-------- DATA TO PROCESS
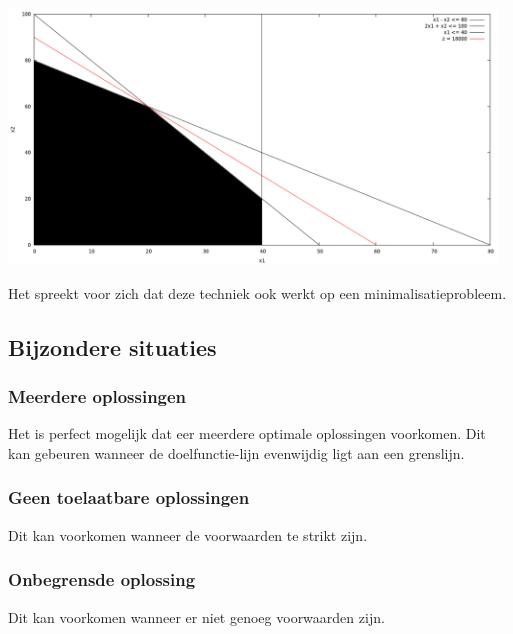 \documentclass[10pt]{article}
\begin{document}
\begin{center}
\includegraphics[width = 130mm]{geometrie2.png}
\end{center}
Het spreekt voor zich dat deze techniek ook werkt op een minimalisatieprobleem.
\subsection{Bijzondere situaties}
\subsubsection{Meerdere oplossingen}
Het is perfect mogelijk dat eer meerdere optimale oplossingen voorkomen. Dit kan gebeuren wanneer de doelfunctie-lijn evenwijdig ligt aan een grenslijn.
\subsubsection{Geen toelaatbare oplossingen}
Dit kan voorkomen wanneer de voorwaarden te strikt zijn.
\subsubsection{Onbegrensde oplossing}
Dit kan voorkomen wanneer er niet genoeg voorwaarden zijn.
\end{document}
----------------
-------- DATA TO PROCESS
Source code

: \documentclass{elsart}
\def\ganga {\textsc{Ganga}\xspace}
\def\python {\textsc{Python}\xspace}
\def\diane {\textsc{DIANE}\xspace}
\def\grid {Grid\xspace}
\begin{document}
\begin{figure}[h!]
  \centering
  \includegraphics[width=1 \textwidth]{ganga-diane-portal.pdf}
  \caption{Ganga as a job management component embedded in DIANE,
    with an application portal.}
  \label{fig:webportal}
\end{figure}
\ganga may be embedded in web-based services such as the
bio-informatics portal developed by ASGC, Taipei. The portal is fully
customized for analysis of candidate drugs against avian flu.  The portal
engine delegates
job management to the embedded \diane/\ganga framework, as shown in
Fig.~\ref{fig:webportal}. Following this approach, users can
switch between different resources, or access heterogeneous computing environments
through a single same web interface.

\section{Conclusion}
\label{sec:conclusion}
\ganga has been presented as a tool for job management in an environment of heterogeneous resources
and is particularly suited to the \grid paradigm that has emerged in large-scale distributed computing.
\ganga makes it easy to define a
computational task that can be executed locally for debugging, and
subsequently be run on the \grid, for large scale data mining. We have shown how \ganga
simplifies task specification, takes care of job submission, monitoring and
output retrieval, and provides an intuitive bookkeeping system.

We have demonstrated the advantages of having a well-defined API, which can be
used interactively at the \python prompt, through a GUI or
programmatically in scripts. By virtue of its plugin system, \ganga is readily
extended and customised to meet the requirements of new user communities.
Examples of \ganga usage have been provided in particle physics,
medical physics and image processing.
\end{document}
----------------
WHAT TO PRODUCE –
For the string "voorwaarden", filter the data and copy out each line where it occurs.

ANSWER SECTION –
Dit kan voorkomen wanneer de voorwaarden te strikt zijn.
Dit kan voorkomen wanneer er niet genoeg voorwaarden zijn.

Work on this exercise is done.